— MATERIAL TO PROCESS —
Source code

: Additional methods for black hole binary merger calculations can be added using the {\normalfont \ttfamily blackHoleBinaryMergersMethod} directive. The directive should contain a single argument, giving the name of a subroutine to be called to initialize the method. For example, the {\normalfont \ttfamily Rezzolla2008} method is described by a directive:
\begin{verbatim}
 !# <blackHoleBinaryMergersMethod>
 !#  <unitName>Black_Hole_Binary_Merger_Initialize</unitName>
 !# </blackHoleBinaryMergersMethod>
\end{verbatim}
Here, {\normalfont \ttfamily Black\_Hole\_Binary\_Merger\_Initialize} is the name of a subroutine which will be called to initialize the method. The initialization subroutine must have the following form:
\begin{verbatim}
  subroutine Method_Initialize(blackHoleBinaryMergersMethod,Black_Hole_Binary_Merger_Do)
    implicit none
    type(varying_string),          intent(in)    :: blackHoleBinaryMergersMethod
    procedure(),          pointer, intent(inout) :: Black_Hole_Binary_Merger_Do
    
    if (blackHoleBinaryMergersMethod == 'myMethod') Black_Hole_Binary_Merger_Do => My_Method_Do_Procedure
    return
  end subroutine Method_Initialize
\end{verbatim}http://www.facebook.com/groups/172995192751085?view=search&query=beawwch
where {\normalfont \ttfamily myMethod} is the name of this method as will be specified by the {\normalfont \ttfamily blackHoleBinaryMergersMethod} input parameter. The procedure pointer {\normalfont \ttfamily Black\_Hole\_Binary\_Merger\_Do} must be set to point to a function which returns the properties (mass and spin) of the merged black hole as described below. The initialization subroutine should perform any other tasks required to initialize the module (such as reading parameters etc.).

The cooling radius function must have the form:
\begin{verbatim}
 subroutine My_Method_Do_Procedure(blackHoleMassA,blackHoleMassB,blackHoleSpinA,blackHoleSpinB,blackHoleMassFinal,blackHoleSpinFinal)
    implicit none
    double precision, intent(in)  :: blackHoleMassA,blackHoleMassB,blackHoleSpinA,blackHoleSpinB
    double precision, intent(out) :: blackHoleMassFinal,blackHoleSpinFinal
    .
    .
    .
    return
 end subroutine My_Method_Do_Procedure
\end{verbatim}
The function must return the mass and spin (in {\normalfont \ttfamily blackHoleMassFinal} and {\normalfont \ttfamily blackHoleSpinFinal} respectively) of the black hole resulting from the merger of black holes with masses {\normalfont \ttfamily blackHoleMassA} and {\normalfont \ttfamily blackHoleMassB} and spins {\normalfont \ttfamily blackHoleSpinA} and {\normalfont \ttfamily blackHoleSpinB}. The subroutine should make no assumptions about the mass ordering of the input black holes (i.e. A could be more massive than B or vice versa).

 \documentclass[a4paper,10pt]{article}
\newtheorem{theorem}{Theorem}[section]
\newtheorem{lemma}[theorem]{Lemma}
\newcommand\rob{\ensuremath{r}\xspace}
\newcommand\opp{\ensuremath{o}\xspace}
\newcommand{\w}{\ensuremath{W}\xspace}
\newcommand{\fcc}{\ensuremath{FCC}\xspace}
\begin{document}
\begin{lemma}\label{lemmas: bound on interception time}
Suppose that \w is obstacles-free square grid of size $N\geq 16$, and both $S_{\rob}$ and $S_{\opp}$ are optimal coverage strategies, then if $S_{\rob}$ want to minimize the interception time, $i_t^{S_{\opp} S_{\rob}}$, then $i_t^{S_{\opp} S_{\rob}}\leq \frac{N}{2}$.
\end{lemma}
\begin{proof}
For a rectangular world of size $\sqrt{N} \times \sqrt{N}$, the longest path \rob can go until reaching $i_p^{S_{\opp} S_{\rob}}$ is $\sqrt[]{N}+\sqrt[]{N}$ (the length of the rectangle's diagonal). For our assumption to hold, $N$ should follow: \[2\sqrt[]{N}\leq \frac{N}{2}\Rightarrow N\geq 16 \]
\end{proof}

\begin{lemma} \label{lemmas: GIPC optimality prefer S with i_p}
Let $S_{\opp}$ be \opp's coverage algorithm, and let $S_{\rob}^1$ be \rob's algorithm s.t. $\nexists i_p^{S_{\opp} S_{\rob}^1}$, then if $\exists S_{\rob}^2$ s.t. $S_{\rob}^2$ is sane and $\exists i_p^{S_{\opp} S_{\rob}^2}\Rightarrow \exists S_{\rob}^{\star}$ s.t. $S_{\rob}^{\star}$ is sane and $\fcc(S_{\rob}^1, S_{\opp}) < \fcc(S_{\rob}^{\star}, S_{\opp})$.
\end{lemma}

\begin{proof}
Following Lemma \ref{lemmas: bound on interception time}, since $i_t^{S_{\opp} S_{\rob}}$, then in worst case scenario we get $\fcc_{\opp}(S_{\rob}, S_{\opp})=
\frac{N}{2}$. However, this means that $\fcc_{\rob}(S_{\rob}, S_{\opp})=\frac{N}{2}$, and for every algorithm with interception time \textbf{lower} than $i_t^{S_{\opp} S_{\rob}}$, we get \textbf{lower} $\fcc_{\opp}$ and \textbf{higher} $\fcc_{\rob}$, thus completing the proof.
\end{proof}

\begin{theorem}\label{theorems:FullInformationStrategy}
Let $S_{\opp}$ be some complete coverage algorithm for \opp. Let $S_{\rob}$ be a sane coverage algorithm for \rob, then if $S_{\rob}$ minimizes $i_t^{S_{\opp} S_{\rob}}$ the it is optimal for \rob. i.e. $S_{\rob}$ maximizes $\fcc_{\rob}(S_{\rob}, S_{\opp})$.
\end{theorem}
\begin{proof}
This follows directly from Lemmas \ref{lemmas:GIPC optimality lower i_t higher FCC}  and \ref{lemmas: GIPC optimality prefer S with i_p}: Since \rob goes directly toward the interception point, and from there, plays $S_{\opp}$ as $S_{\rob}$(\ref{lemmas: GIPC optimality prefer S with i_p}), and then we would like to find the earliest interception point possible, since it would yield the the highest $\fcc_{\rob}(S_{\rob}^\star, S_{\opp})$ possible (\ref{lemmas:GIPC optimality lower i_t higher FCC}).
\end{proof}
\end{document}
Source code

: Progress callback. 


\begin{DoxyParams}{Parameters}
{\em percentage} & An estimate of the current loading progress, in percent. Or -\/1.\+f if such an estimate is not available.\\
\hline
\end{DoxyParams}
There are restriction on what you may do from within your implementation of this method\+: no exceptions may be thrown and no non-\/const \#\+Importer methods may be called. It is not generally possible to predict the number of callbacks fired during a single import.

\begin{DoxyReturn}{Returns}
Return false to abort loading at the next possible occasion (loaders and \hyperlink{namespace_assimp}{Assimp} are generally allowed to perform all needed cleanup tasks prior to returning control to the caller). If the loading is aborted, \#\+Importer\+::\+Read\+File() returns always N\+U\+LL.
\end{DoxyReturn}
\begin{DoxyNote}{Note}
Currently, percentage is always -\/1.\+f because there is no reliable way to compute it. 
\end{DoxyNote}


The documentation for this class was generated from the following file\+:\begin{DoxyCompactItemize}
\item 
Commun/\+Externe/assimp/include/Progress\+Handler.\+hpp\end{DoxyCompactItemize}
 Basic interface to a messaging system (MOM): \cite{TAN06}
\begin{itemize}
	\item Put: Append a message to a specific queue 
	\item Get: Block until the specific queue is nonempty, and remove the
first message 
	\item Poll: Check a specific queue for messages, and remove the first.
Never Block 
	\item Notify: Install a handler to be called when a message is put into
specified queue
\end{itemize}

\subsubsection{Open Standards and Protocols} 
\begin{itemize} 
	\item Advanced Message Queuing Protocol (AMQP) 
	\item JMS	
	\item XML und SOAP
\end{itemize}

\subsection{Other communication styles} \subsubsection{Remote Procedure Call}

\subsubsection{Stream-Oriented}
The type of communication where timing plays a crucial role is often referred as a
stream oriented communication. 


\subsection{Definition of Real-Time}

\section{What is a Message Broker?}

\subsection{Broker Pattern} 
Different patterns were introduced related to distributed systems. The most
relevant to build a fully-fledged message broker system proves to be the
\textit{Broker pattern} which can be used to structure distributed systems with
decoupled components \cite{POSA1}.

— ABOUT THIS EXERCISE —
Emit, unaltered, the lines from the top of the listing down through the line that holds "Additional methods for"; emit nothing else.

— OUTPUT FOR THIS EXERCISE —
Source code

: Additional methods for black hole binary merger calculations can be added using the {\normalfont \ttfamily blackHoleBinaryMergersMethod} directive. The directive should contain a single argument, giving the name of a subroutine to be called to initialize the method. For example, the {\normalfont \ttfamily Rezzolla2008} method is described by a directive:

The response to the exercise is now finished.